After you approached me with the idea of creating an new work in response to the Hudson River, I began researching, I was fascinated by looking at the river "sideways and upside-down" - sideways in terms of looking the watershed - the vast network or vascular system of the river, and upside-down in terms of looking at the floor or benthos of the river....to try to see and better understand the unseeable.  This led me to a group of environmental scientists at SUNY Stonybrook who were mapping of the river bottom. Their maps created by multi-beam acoustic profiling are visually lavish, and filled with information about the river. This made me think about ways in which the river has been historically represented visually and metaphorically over the past 150 years. I'm trying to bring part of that historical contingency into this work.

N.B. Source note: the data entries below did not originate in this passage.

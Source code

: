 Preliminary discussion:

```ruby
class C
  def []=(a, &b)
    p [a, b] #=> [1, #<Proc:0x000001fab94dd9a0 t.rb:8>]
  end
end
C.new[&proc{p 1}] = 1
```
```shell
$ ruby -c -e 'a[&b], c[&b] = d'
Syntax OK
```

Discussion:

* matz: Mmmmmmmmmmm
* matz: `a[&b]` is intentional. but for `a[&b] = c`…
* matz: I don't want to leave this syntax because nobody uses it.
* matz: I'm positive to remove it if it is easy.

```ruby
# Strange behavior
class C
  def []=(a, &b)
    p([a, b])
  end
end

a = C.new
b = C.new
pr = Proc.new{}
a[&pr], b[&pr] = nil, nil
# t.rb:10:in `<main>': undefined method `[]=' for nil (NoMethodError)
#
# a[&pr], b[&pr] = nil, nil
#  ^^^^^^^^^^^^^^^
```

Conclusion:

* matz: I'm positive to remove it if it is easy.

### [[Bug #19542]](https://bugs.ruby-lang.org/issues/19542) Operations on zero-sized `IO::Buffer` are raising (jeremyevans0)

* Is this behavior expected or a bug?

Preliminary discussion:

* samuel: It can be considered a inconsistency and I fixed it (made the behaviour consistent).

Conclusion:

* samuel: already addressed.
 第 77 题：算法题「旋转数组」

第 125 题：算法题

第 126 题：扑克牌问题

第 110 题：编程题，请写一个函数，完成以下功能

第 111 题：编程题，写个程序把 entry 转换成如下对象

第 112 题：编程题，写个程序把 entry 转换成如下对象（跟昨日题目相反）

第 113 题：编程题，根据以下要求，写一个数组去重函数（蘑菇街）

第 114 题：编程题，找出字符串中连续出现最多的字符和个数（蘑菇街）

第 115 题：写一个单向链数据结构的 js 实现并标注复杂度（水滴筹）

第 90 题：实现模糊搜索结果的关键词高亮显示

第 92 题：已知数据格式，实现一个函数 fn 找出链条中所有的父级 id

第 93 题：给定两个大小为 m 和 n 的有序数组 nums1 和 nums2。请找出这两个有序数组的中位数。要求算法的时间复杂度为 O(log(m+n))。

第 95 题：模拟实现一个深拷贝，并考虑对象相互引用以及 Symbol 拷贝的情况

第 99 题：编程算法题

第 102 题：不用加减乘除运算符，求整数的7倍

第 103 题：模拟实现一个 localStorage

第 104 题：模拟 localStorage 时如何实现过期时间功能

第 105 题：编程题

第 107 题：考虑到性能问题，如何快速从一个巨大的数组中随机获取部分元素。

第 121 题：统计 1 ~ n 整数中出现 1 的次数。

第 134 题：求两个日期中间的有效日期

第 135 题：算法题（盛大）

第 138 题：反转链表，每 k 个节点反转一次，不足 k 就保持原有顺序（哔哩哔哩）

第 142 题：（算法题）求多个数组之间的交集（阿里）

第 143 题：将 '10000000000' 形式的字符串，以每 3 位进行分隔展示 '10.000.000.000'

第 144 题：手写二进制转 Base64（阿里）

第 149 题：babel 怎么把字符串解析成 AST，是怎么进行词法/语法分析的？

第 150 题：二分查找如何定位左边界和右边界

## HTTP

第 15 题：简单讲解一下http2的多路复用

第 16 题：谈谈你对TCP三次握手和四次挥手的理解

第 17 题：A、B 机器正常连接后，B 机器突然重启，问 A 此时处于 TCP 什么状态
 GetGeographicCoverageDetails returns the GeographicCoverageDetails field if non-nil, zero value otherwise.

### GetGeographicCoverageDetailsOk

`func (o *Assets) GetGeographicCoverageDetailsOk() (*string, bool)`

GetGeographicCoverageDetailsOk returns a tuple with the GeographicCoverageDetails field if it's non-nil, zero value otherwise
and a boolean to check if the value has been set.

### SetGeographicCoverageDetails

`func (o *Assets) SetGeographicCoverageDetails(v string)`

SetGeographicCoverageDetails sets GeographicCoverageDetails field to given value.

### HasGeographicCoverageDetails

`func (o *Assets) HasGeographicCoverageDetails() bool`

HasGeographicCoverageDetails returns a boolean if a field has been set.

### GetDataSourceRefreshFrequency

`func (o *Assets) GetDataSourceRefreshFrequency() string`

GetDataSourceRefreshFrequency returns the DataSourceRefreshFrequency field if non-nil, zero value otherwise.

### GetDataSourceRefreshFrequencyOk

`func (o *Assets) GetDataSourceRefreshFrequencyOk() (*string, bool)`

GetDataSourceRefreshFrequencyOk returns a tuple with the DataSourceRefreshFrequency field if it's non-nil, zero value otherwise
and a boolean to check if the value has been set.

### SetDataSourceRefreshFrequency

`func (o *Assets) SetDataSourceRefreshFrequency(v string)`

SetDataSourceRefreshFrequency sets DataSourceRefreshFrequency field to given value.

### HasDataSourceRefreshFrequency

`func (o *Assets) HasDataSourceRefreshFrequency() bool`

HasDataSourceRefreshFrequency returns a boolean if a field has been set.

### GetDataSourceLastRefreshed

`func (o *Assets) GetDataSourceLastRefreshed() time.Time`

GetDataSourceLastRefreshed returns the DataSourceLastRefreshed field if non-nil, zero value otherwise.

I started thinking about what the philosopher Edward Casey terms, "the fate of place," in relation to the way in which part of the topology of New York State was carved and sculpted by glaciation, and what these patterns have to do with the flow of land and water now. It also made me think about the dredging of the Hudson, and how on smaller scale, it's a similar action. This is sort of a Smithson concept. But of course dredging brings up a whole other set of issues dealing with ecology, politics, and economics. In thinking about the river bottom I started thinking about the dredge channels as "sculpture in reverse," or inverse monuments, which is sort of a perverse thing to do, and harkens back to Heizer's excavations in the land. I decided to focus in on a particular site on the river in Yonkers, quite near Wave Hill, which for me captured all of the above. So I suppose one could say my metaphors are obtuse, but intentionally so.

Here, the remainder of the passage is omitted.